### WHAT IS BEING ASKED
From the records below, extract all the text exactly and leave the images behind.

Entries taken from a collection:
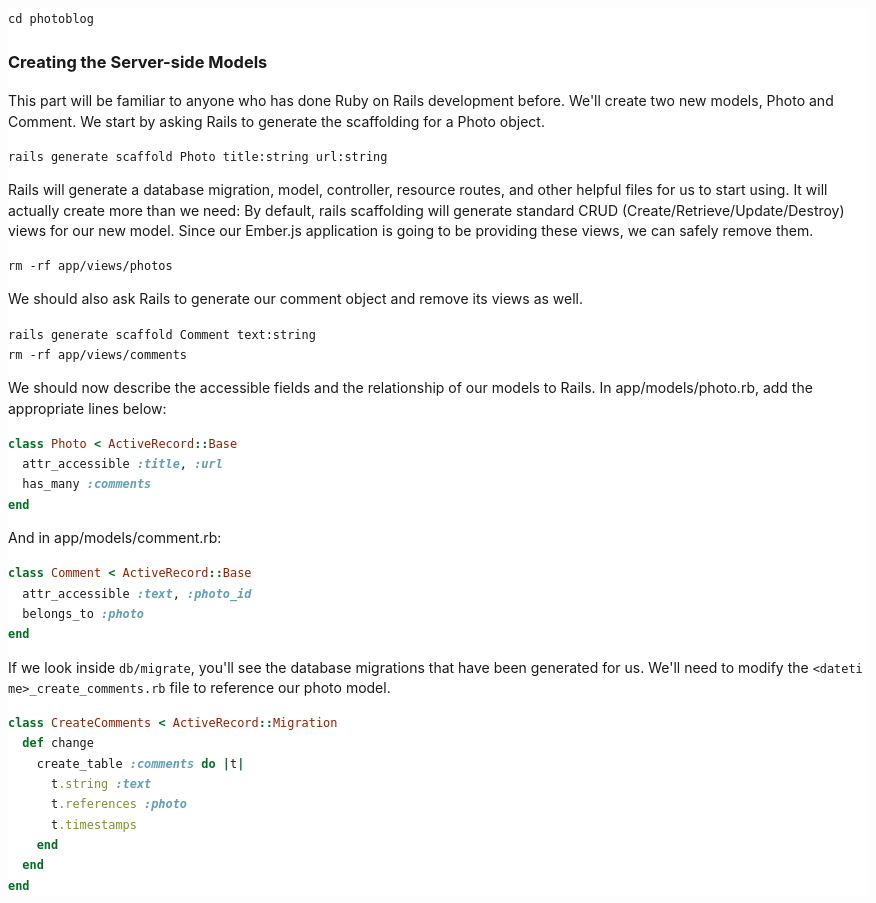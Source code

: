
 ```
cd photoblog
```

### Creating the Server-side Models

This part will be familiar to anyone who has done Ruby on Rails development before. We'll create two new models, Photo and Comment. We start by asking Rails to generate the scaffolding for a Photo object.

```
rails generate scaffold Photo title:string url:string
```

Rails will generate a database migration, model, controller, resource routes, and other helpful files for us to start using. It will actually create more than we need: By default, rails scaffolding will generate standard CRUD (Create/Retrieve/Update/Destroy) views for our new model. Since our Ember.js application is going to be providing these views, we can safely remove them.

```
rm -rf app/views/photos
```

We should also ask Rails to generate our comment object and remove its views as well.

```
rails generate scaffold Comment text:string
rm -rf app/views/comments
```

We should now describe the accessible fields and the relationship of our models to Rails. In app/models/photo.rb, add the appropriate lines below:


```ruby
class Photo < ActiveRecord::Base
  attr_accessible :title, :url
  has_many :comments
end
```

And in app/models/comment.rb:

```ruby
class Comment < ActiveRecord::Base
  attr_accessible :text, :photo_id
  belongs_to :photo
end
```

If we look inside `db/migrate`, you'll see the database migrations that have been generated for us. We'll need to modify the `<datetime>_create_comments.rb` file to reference our photo model.

```ruby
class CreateComments < ActiveRecord::Migration
  def change
    create_table :comments do |t|
      t.string :text
      t.references :photo
      t.timestamps
    end
  end
end
```
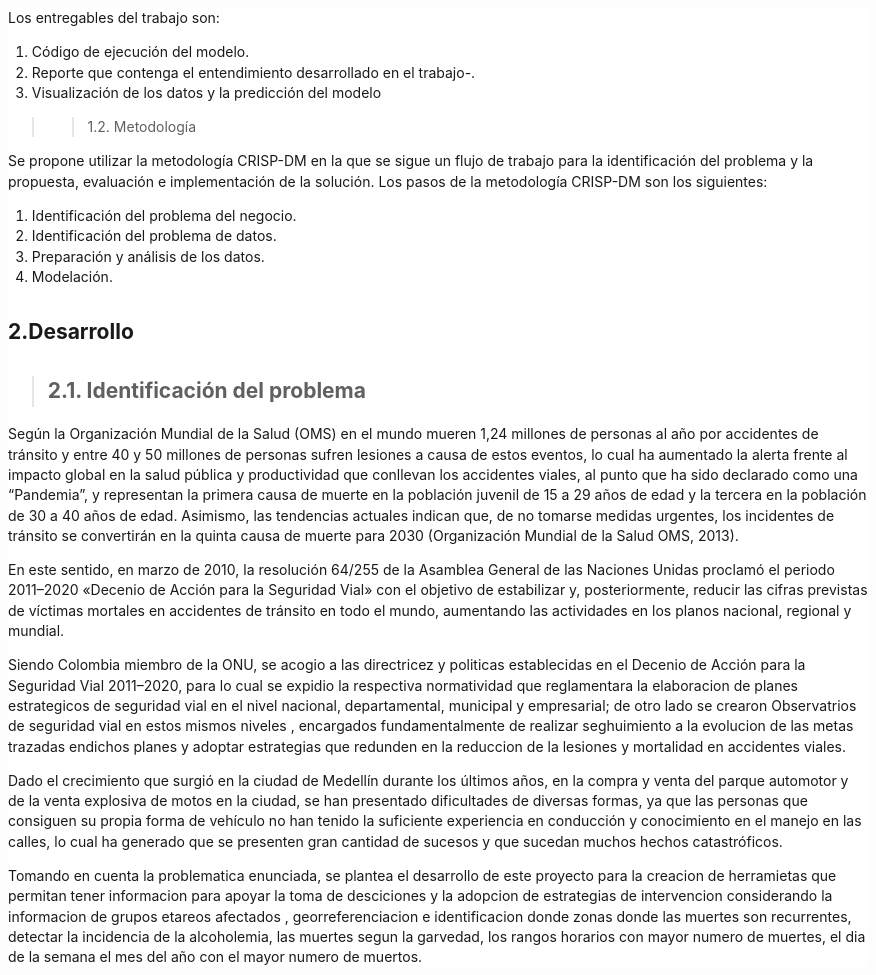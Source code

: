 Los entregables del trabajo son:
1.	Código de ejecución del modelo. 
2.	Reporte que contenga el entendimiento desarrollado en el trabajo-.
3.	Visualización de  los datos y la predicción del modelo


>>1.2. Metodología

Se propone utilizar la metodología CRISP-DM en la que se sigue un flujo de trabajo para la identificación del problema y la propuesta, evaluación e implementación de la solución. Los pasos de la metodología CRISP-DM son los siguientes:

1. Identificación del problema del negocio.
2. Identificación del problema de datos.
3. Preparación y análisis de los datos.
4. Modelación.


## 2.Desarrollo

>## 2.1. Identificación del problema
Según la Organización Mundial de la Salud (OMS) en el mundo mueren 1,24 millones de personas al año por accidentes de tránsito y entre 40 y 50 millones de personas sufren lesiones a causa de estos eventos, lo cual ha aumentado la alerta frente al impacto global en la salud pública y productividad que conllevan los accidentes viales, al punto que ha sido declarado como una “Pandemia”, y representan la primera causa de muerte en la población juvenil de 15 a 29 años de edad y la tercera en la población de 30 a 40 años de edad. Asimismo, las tendencias actuales indican que, de no tomarse medidas urgentes, los incidentes de tránsito se convertirán en la quinta causa de muerte para 2030 (Organización Mundial de la Salud OMS, 2013).

En este sentido, en marzo de 2010, la resolución 64/255 de la Asamblea General de las Naciones Unidas proclamó el periodo 2011–2020 «Decenio de Acción para la Seguridad Vial» con el objetivo de estabilizar y, posteriormente, reducir las cifras previstas de víctimas mortales en accidentes de tránsito en todo el mundo, aumentando las actividades en los planos nacional, regional y mundial.

Siendo Colombia miembro de la ONU, se acogio a las directricez y politicas establecidas en el Decenio de Acción para la Seguridad Vial 2011–2020, para lo cual se expidio la respectiva normatividad que reglamentara la elaboracion de planes estrategicos de seguridad vial en el nivel nacional, departamental, municipal y empresarial; de otro lado se crearon Observatrios de seguridad vial en estos mismos niveles , encargados fundamentalmente de realizar seghuimiento a la evolucion de las metas trazadas endichos planes y adoptar estrategias que redunden en la reduccion de la lesiones y mortalidad en accidentes viales.

Dado el crecimiento que surgió en la ciudad de Medellín durante los últimos años, en la compra y venta del parque automotor y de la venta explosiva de motos en la ciudad, se han presentado dificultades de diversas formas, ya que las personas que consiguen su propia forma de vehículo no han tenido la suficiente experiencia en conducción y conocimiento en el manejo en las calles, lo cual ha generado que se presenten gran cantidad de sucesos y que sucedan muchos hechos catastróficos.

Tomando en cuenta la problematica enunciada, se plantea el desarrollo de este proyecto para la creacion de herramietas que permitan tener informacion para apoyar la toma de desciciones y la adopcion de estrategias de intervencion considerando la informacion de  grupos etareos afectados , georreferenciacion e identificacion donde zonas donde las muertes son recurrentes, detectar la incidencia de la alcoholemia, las muertes segun la garvedad, los rangos horarios con mayor numero de muertes, el dia de la semana el mes del año con el mayor numero de muertos.
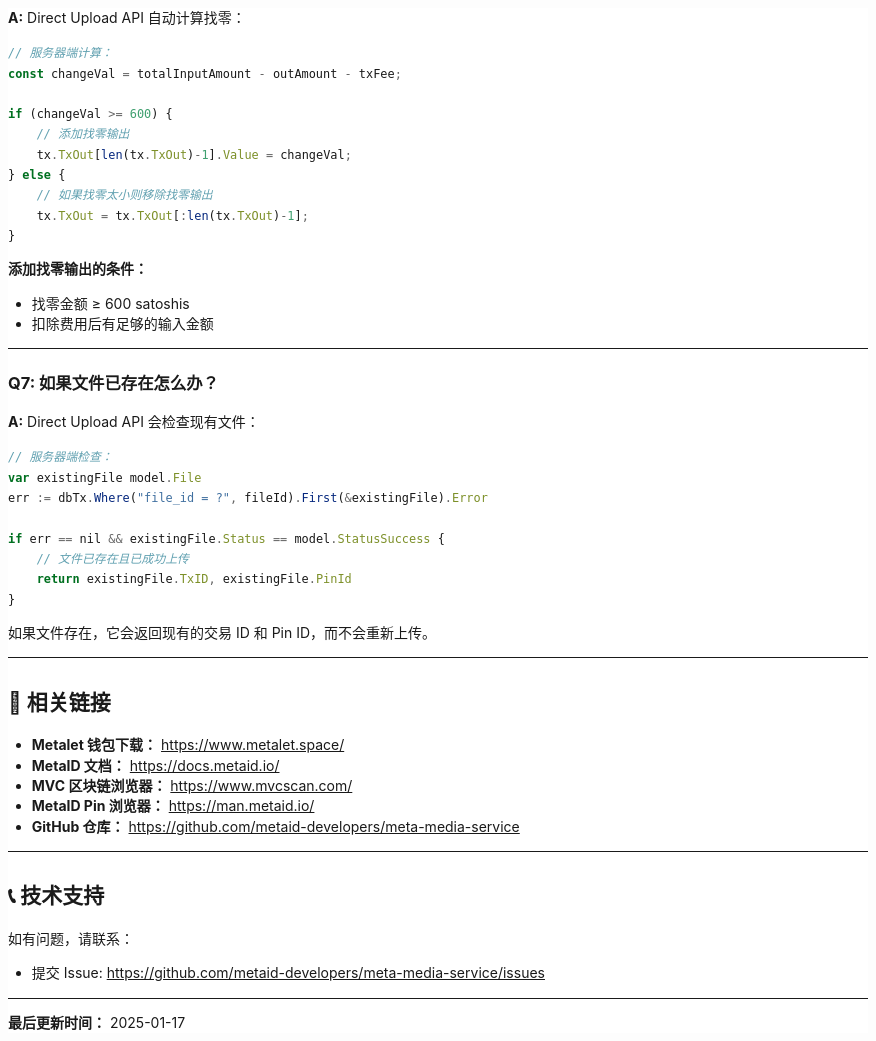 **A:** Direct Upload API 自动计算找零：

```javascript
// 服务器端计算：
const changeVal = totalInputAmount - outAmount - txFee;

if (changeVal >= 600) {
    // 添加找零输出
    tx.TxOut[len(tx.TxOut)-1].Value = changeVal;
} else {
    // 如果找零太小则移除找零输出
    tx.TxOut = tx.TxOut[:len(tx.TxOut)-1];
}
```

**添加找零输出的条件：**
- 找零金额 ≥ 600 satoshis
- 扣除费用后有足够的输入金额

---

### Q7: 如果文件已存在怎么办？

**A:** Direct Upload API 会检查现有文件：

```javascript
// 服务器端检查：
var existingFile model.File
err := dbTx.Where("file_id = ?", fileId).First(&existingFile).Error

if err == nil && existingFile.Status == model.StatusSuccess {
    // 文件已存在且已成功上传
    return existingFile.TxID, existingFile.PinId
}
```

如果文件存在，它会返回现有的交易 ID 和 Pin ID，而不会重新上传。

---

## 🔗 相关链接

- **Metalet 钱包下载：** https://www.metalet.space/
- **MetaID 文档：** https://docs.metaid.io/
- **MVC 区块链浏览器：** https://www.mvcscan.com/
- **MetaID Pin 浏览器：** https://man.metaid.io/
- **GitHub 仓库：** https://github.com/metaid-developers/meta-media-service

---

## 📞 技术支持

如有问题，请联系：

- 提交 Issue: https://github.com/metaid-developers/meta-media-service/issues

---

**最后更新时间：** 2025-01-17
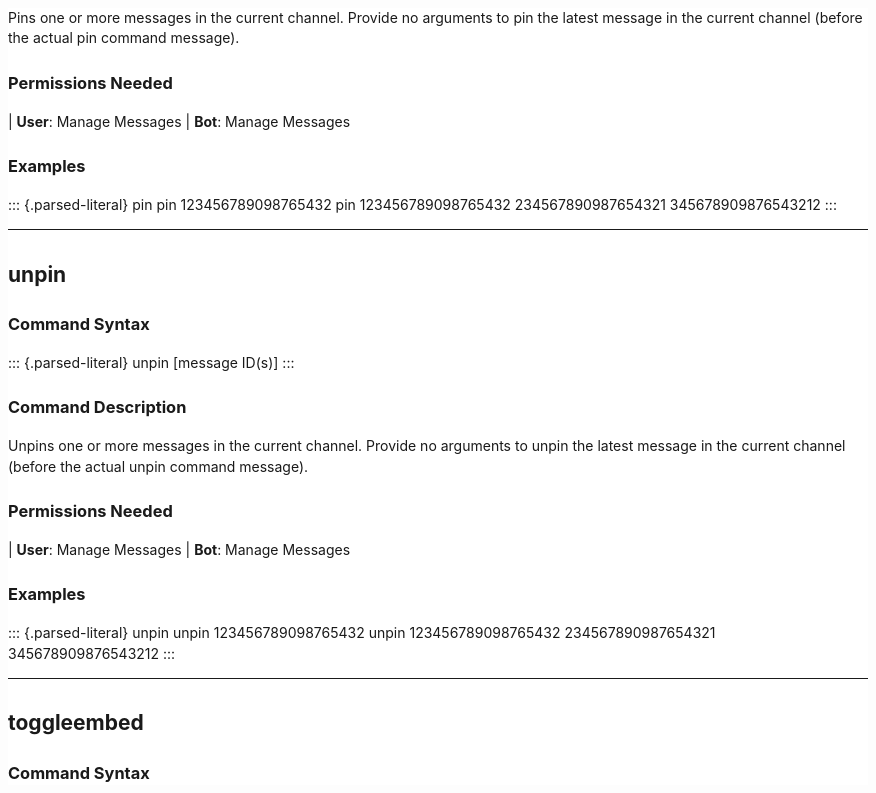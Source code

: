 Pins one or more messages in the current channel. Provide no arguments
to pin the latest message in the current channel (before the actual pin
command message).

### Permissions Needed

| **User**: Manage Messages
| **Bot**: Manage Messages

### Examples

::: {.parsed-literal}
pin pin 123456789098765432 pin 123456789098765432 234567890987654321
345678909876543212
:::

------------------------------------------------------------------------

unpin
-----

### Command Syntax

::: {.parsed-literal}
unpin \[message ID(s)\]
:::

### Command Description

Unpins one or more messages in the current channel. Provide no arguments
to unpin the latest message in the current channel (before the actual
unpin command message).

### Permissions Needed

| **User**: Manage Messages
| **Bot**: Manage Messages

### Examples

::: {.parsed-literal}
unpin unpin 123456789098765432 unpin 123456789098765432
234567890987654321 345678909876543212
:::

------------------------------------------------------------------------

toggleembed
-----------

### Command Syntax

### ANSWER BOX
Source code

:
 ```
cd photoblog
```

### Creating the Server-side Models

This part will be familiar to anyone who has done Ruby on Rails development before. We'll create two new models, Photo and Comment. We start by asking Rails to generate the scaffolding for a Photo object.

```
rails generate scaffold Photo title:string url:string
```

Rails will generate a database migration, model, controller, resource routes, and other helpful files for us to start using. It will actually create more than we need: By default, rails scaffolding will generate standard CRUD (Create/Retrieve/Update/Destroy) views for our new model. Since our Ember.js application is going to be providing these views, we can safely remove them.

```
rm -rf app/views/photos
```

We should also ask Rails to generate our comment object and remove its views as well.

```
rails generate scaffold Comment text:string
rm -rf app/views/comments
```

We should now describe the accessible fields and the relationship of our models to Rails. In app/models/photo.rb, add the appropriate lines below:


```ruby
class Photo < ActiveRecord::Base
  attr_accessible :title, :url
  has_many :comments
end
```

And in app/models/comment.rb:

```ruby
class Comment < ActiveRecord::Base
  attr_accessible :text, :photo_id
  belongs_to :photo
end
```

If we look inside `db/migrate`, you'll see the database migrations that have been generated for us. We'll need to modify the `<datetime>_create_comments.rb` file to reference our photo model.

```ruby
class CreateComments < ActiveRecord::Migration
  def change
    create_table :comments do |t|
      t.string :text
      t.references :photo
      t.timestamps
    end
  end
end
```
Source code

: Los entregables del trabajo son:
1.	Código de ejecución del modelo. 
2.	Reporte que contenga el entendimiento desarrollado en el trabajo-.
3.	Visualización de  los datos y la predicción del modelo


>>1.2. Metodología

Se propone utilizar la metodología CRISP-DM en la que se sigue un flujo de trabajo para la identificación del problema y la propuesta, evaluación e implementación de la solución. Los pasos de la metodología CRISP-DM son los siguientes:

1. Identificación del problema del negocio.
2. Identificación del problema de datos.
3. Preparación y análisis de los datos.
4. Modelación.


## 2.Desarrollo

>## 2.1. Identificación del problema
Según la Organización Mundial de la Salud (OMS) en el mundo mueren 1,24 millones de personas al año por accidentes de tránsito y entre 40 y 50 millones de personas sufren lesiones a causa de estos eventos, lo cual ha aumentado la alerta frente al impacto global en la salud pública y productividad que conllevan los accidentes viales, al punto que ha sido declarado como una “Pandemia”, y representan la primera causa de muerte en la población juvenil de 15 a 29 años de edad y la tercera en la población de 30 a 40 años de edad. Asimismo, las tendencias actuales indican que, de no tomarse medidas urgentes, los incidentes de tránsito se convertirán en la quinta causa de muerte para 2030 (Organización Mundial de la Salud OMS, 2013).

En este sentido, en marzo de 2010, la resolución 64/255 de la Asamblea General de las Naciones Unidas proclamó el periodo 2011–2020 «Decenio de Acción para la Seguridad Vial» con el objetivo de estabilizar y, posteriormente, reducir las cifras previstas de víctimas mortales en accidentes de tránsito en todo el mundo, aumentando las actividades en los planos nacional, regional y mundial.

Siendo Colombia miembro de la ONU, se acogio a las directricez y politicas establecidas en el Decenio de Acción para la Seguridad Vial 2011–2020, para lo cual se expidio la respectiva normatividad que reglamentara la elaboracion de planes estrategicos de seguridad vial en el nivel nacional, departamental, municipal y empresarial; de otro lado se crearon Observatrios de seguridad vial en estos mismos niveles , encargados fundamentalmente de realizar seghuimiento a la evolucion de las metas trazadas endichos planes y adoptar estrategias que redunden en la reduccion de la lesiones y mortalidad en accidentes viales.

Dado el crecimiento que surgió en la ciudad de Medellín durante los últimos años, en la compra y venta del parque automotor y de la venta explosiva de motos en la ciudad, se han presentado dificultades de diversas formas, ya que las personas que consiguen su propia forma de vehículo no han tenido la suficiente experiencia en conducción y conocimiento en el manejo en las calles, lo cual ha generado que se presenten gran cantidad de sucesos y que sucedan muchos hechos catastróficos.

Tomando en cuenta la problematica enunciada, se plantea el desarrollo de este proyecto para la creacion de herramietas que permitan tener informacion para apoyar la toma de desciciones y la adopcion de estrategias de intervencion considerando la informacion de  grupos etareos afectados , georreferenciacion e identificacion donde zonas donde las muertes son recurrentes, detectar la incidencia de la alcoholemia, las muertes segun la garvedad, los rangos horarios con mayor numero de muertes, el dia de la semana el mes del año con el mayor numero de muertos.
 **A:** Direct Upload API 自动计算找零：

```javascript
// 服务器端计算：
const changeVal = totalInputAmount - outAmount - txFee;

if (changeVal >= 600) {
    // 添加找零输出
    tx.TxOut[len(tx.TxOut)-1].Value = changeVal;
} else {
    // 如果找零太小则移除找零输出
    tx.TxOut = tx.TxOut[:len(tx.TxOut)-1];
}
```

**添加找零输出的条件：**
- 找零金额 ≥ 600 satoshis
- 扣除费用后有足够的输入金额

---

### Q7: 如果文件已存在怎么办？

**A:** Direct Upload API 会检查现有文件：

```javascript
// 服务器端检查：
var existingFile model.File
err := dbTx.Where("file_id = ?", fileId).First(&existingFile).Error

if err == nil && existingFile.Status == model.StatusSuccess {
    // 文件已存在且已成功上传
    return existingFile.TxID, existingFile.PinId
}
```

如果文件存在，它会返回现有的交易 ID 和 Pin ID，而不会重新上传。

---

## 🔗 相关链接

- **Metalet 钱包下载：** https://www.metalet.space/
- **MetaID 文档：** https://docs.metaid.io/
- **MVC 区块链浏览器：** https://www.mvcscan.com/
- **MetaID Pin 浏览器：** https://man.metaid.io/
- **GitHub 仓库：** https://github.com/metaid-developers/meta-media-service

---

## 📞 技术支持

如有问题，请联系：

- 提交 Issue: https://github.com/metaid-developers/meta-media-service/issues

---

**最后更新时间：** 2025-01-17
Source code

: Pins one or more messages in the current channel. Provide no arguments
to pin the latest message in the current channel (before the actual pin
command message).

### Permissions Needed

| **User**: Manage Messages
| **Bot**: Manage Messages

### Examples

::: {.parsed-literal}
pin pin 123456789098765432 pin 123456789098765432 234567890987654321
345678909876543212
:::

------------------------------------------------------------------------

unpin
-----

### Command Syntax

::: {.parsed-literal}
unpin \[message ID(s)\]
:::

### Command Description

Unpins one or more messages in the current channel. Provide no arguments
to unpin the latest message in the current channel (before the actual
unpin command message).

### Permissions Needed

| **User**: Manage Messages
| **Bot**: Manage Messages

### Examples

::: {.parsed-literal}
unpin unpin 123456789098765432 unpin 123456789098765432
234567890987654321 345678909876543212
:::

------------------------------------------------------------------------

toggleembed
-----------

### Command Syntax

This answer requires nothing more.